Change default firewall policy for new Virtual Servers

I have read

 

https://support.f5.com/kb/en-us/products/big-ip-afm/manuals/product/network-firewall-policies-implementations-11-6-0/1.html

 

concerning default behaviour, but it seems limited to setting the default to accept or default block/drop traffic only? With no other rules before the default one in this policy.

 

Is it possible to configure a default policy that is assigned to all new Virtual Servers upon creation, typically allowing traffic from monitoring-software or backup-solutions that you would like all Virtual Servers to allow anyway?

 

3 Replies

  • The default behaviour you are talking about, is what we call ADC mode or Firewall mode.

     

    In ADC mode the virtual server will allow traffic from the sources you define in the virtual server, and the vlan you specify there. If you don't restrict the source or vlan, basically everyone can access. If want to block something, you need a firewall rule for that.

     

    In Firewall mode, you need to create firewall rules to allow that. Everything is blocked until you create rules to allow.

     

    During the creating of the virtual server you can't specify the AFM policy, but you can apply that after the virtual server creation.

     

  • So If I want to use Global policies, How can I over come the issue with default policy because in F5: every virtual server has a default policy to drop everything.

     

    • Leonardo_Souza's avatar
      Leonardo_Souza
      Icon for Cirrocumulus rankCirrocumulus

      That is not correct.

       

      The system has a default deny design.

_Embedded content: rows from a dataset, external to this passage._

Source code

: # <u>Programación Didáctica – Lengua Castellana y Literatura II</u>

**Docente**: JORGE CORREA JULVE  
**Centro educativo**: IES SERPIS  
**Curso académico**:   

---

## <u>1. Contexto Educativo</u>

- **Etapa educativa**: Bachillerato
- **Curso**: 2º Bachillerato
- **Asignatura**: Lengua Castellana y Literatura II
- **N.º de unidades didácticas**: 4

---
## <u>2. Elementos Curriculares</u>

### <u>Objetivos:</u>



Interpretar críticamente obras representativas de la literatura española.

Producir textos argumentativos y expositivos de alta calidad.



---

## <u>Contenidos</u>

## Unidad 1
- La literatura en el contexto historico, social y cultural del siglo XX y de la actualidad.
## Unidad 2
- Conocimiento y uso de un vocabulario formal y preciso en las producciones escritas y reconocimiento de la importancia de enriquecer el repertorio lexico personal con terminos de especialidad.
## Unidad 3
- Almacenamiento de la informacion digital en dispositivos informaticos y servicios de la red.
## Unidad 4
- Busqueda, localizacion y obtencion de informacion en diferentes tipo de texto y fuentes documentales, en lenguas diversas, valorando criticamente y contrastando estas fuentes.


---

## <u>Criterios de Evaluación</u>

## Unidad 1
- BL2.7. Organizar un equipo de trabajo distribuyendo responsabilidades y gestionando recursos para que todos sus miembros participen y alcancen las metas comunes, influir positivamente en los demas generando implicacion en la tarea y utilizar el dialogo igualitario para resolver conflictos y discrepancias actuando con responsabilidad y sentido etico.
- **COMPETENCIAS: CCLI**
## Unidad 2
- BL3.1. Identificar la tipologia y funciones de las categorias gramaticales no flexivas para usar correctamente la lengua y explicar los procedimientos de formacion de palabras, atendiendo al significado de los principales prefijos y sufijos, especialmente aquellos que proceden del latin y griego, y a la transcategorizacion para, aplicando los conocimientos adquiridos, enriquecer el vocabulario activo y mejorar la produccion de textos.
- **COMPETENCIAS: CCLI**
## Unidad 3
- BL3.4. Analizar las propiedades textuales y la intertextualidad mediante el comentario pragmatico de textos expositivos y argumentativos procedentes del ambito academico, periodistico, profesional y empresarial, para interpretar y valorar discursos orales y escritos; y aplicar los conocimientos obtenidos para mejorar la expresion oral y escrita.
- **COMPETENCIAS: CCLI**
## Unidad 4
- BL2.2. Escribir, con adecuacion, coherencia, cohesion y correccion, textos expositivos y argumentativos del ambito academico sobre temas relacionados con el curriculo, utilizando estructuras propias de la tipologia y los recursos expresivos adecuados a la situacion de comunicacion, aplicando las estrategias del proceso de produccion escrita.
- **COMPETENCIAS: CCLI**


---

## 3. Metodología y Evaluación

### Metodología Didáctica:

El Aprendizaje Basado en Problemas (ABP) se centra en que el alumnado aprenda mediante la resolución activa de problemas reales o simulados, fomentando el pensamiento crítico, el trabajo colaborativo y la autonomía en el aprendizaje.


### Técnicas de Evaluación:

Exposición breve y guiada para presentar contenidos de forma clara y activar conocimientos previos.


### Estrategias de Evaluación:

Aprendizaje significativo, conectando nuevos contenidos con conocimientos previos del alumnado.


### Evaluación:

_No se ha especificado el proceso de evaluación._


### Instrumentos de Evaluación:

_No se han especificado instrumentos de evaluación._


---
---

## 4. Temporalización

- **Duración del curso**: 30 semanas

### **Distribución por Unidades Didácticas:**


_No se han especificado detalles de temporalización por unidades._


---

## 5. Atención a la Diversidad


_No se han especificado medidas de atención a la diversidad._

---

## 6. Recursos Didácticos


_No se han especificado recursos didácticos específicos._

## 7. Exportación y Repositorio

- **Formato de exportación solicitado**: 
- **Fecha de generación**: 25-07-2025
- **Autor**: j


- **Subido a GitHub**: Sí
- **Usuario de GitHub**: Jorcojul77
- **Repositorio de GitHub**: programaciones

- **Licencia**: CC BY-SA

To pass traffic via the system, you need a listener, that is normally a virtual server. The listener will only handle traffic that matches its configuration. That can be a combination of source/destination/vlan, etc...

       

      If you setup a virtual server with source 0.0.0.0/0, destination 10.10.10.0/24, all protocols and vlans. It will handle traffic with a destination in the network 10.10.10.0/24, and anything else will just be dropped by the system (not the virtual server).

       

      You can setup a forward virtual server with source 0.0.0.0/0 and destination 0.0.0.0/0, all protocols and vlans. That will basically pass any traffic, and you can then filter in the AFM what you want.